Jembatan Huajiang Grand Canyon yang memecahkan rekor sebagai yang tertinggi di dunia di Cina Selatan itu berdiri sekitar 600 meter di atas Sungai Beipan.
Jembatan ini menggantikan rekor jembatan tertinggi di dunia dari jembatan lain di Provinsi Guizhou, Jembatan Beipanjiang atau Jembatan Duge, yang dibangun pada 2016 melintasi sungai yang sama.
Menurut NBC News, jembatan tertinggi di dunia itu dibangun selama tiga tahun delapan bulan pembangunan. Jembatan pemecah rekor itu sekarang menghubungkan tempat-tempat wisata utama di wilayah tersebut dan memangkas waktu tempuh melintasi ngarai dari dua jam menjadi dua menit.
Tingkatkan Pariwisata dan Ekonomi
Dengan panjang 4.600 kaki, jembatan ini juga memecahkan rekor sebagai jembatan terpanjang di dunia yang berada di wilayah pegunungan, menurut NBC News. Selain perjalanan yang lebih cepat melintasi ngarai, Jembatan Huajiang Grand Canyon dibangun dalam upaya untuk meningkatkan pariwisata dan pertumbuhan ekonomi di wilayah tersebut.

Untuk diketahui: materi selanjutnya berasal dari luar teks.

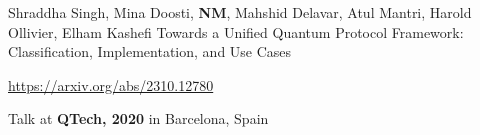 \begin{cventries}
  \cventry
    {Shraddha Singh, Mina Doosti, \textbf{NM}, Mahshid Delavar, Atul Mantri, Harold Ollivier, Elham Kashefi} %
    {Towards a Unified Quantum Protocol Framework: Classification, Implementation, and Use Cases} %
    {} %
    {}
    {
      \begin{cvitems} %
        \item {\href{https://arxiv.org/abs/2310.12780}{https://arxiv.org/abs/2310.12780}}
        \item {Talk at \textbf{QTech, 2020} in Barcelona, Spain}
      \end{cvitems}
    }

\end{cventries}
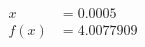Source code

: \documentclass[preview]{standalone}
\begin{document}
\begin{align*}
x &= 0.0005\\f(x) &= 4.0077909
\end{align*}
\end{document}
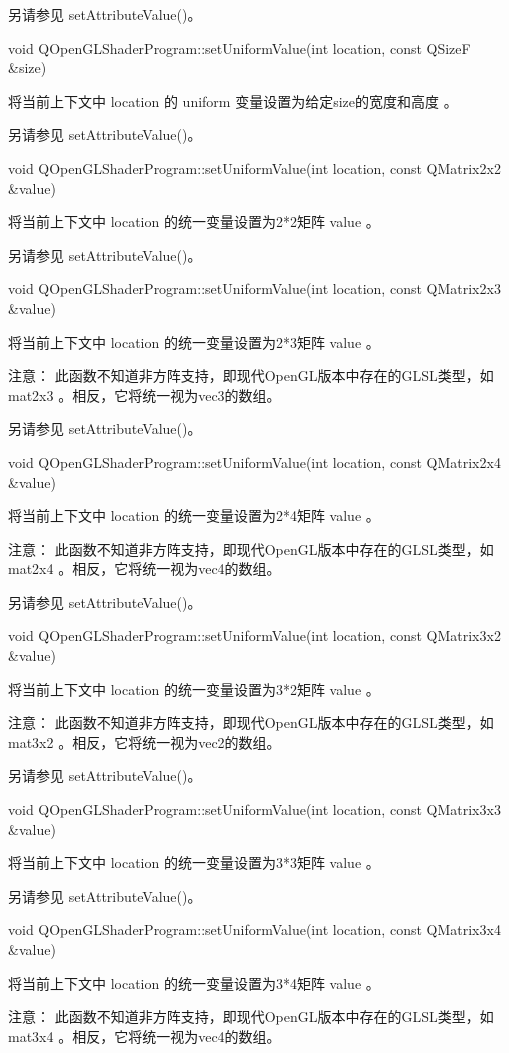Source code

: 另请参见 setAttributeValue()。

void QOpenGLShaderProgram::setUniformValue(int location, const QSizeF \&size)

将当前上下文中 location 的 uniform 变量设置为给定size的宽度和高度 。

另请参见 setAttributeValue()。

void QOpenGLShaderProgram::setUniformValue(int location, const QMatrix2x2 \&value)

将当前上下文中 location 的统一变量设置为2*2矩阵 value 。

另请参见 setAttributeValue()。

void QOpenGLShaderProgram::setUniformValue(int location, const QMatrix2x3 \&value)

将当前上下文中 location 的统一变量设置为2*3矩阵 value 。

注意： 此函数不知道非方阵支持，即现代OpenGL版本中存在的GLSL类型，如 mat2x3 。相反，它将统一视为vec3的数组。

另请参见 setAttributeValue()。

void QOpenGLShaderProgram::setUniformValue(int location, const QMatrix2x4 \&value)

将当前上下文中 location 的统一变量设置为2*4矩阵 value 。

注意： 此函数不知道非方阵支持，即现代OpenGL版本中存在的GLSL类型，如 mat2x4 。相反，它将统一视为vec4的数组。

另请参见 setAttributeValue()。

void QOpenGLShaderProgram::setUniformValue(int location, const QMatrix3x2 \&value)

将当前上下文中 location 的统一变量设置为3*2矩阵 value 。

注意： 此函数不知道非方阵支持，即现代OpenGL版本中存在的GLSL类型，如 mat3x2 。相反，它将统一视为vec2的数组。

另请参见 setAttributeValue()。

void QOpenGLShaderProgram::setUniformValue(int location, const QMatrix3x3 \&value)

将当前上下文中 location 的统一变量设置为3*3矩阵 value 。

另请参见 setAttributeValue()。

void QOpenGLShaderProgram::setUniformValue(int location, const QMatrix3x4 \&value)

将当前上下文中 location 的统一变量设置为3*4矩阵 value 。

注意： 此函数不知道非方阵支持，即现代OpenGL版本中存在的GLSL类型，如 mat3x4 。相反，它将统一视为vec4的数组。

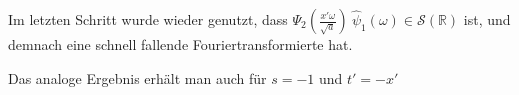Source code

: \documentclass{scrartcl}
\begin{document}
Im letzten Schritt wurde wieder genutzt, dass
$\Psi_2\left(\frac{x' \omega}{\sqrt{a}}\right) ~\hat \psi_1(\omega) \in \mathcal{S}(\mathbb{R})$
ist, und demnach eine schnell fallende Fouriertransformierte hat.








Das analoge Ergebnis erhält man auch für $s=-1$ und $t' = -x'$



\printbibliography
\end{document}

Salah satu titik tertinggi jembatan ini merupakan rumah bagi sebuah kedai kopi yang berdiri sekitar 800 meter di atas sungai. Terletak di atas salah satu menara, wisatawan dapat naik lift berkecepatan tinggi ke titik pengamatan untuk menikmati pemandangan yang indah.
Para pencari sensasi juga memiliki pilihan untuk mencoba bungee jumping di jembatan, atau berjalan di sepanjang jalan kaca di ketinggian 1.900 kaki di udara.
Provinsi Guizhou, yang berpenduduk sekitar 40 juta jiwa, telah menjalani kampanye infrastruktur dalam beberapa dekade terakhir sebagai bagian dari perang pemerintah Cina melawan kemiskinan. Provinsi ini sekarang memiliki lebih dari 32.000 jembatan yang telah selesai dibangun atau sedang dibangun, dibandingkan dengan sekitar 2.900 jembatan pada tahun 1980-an.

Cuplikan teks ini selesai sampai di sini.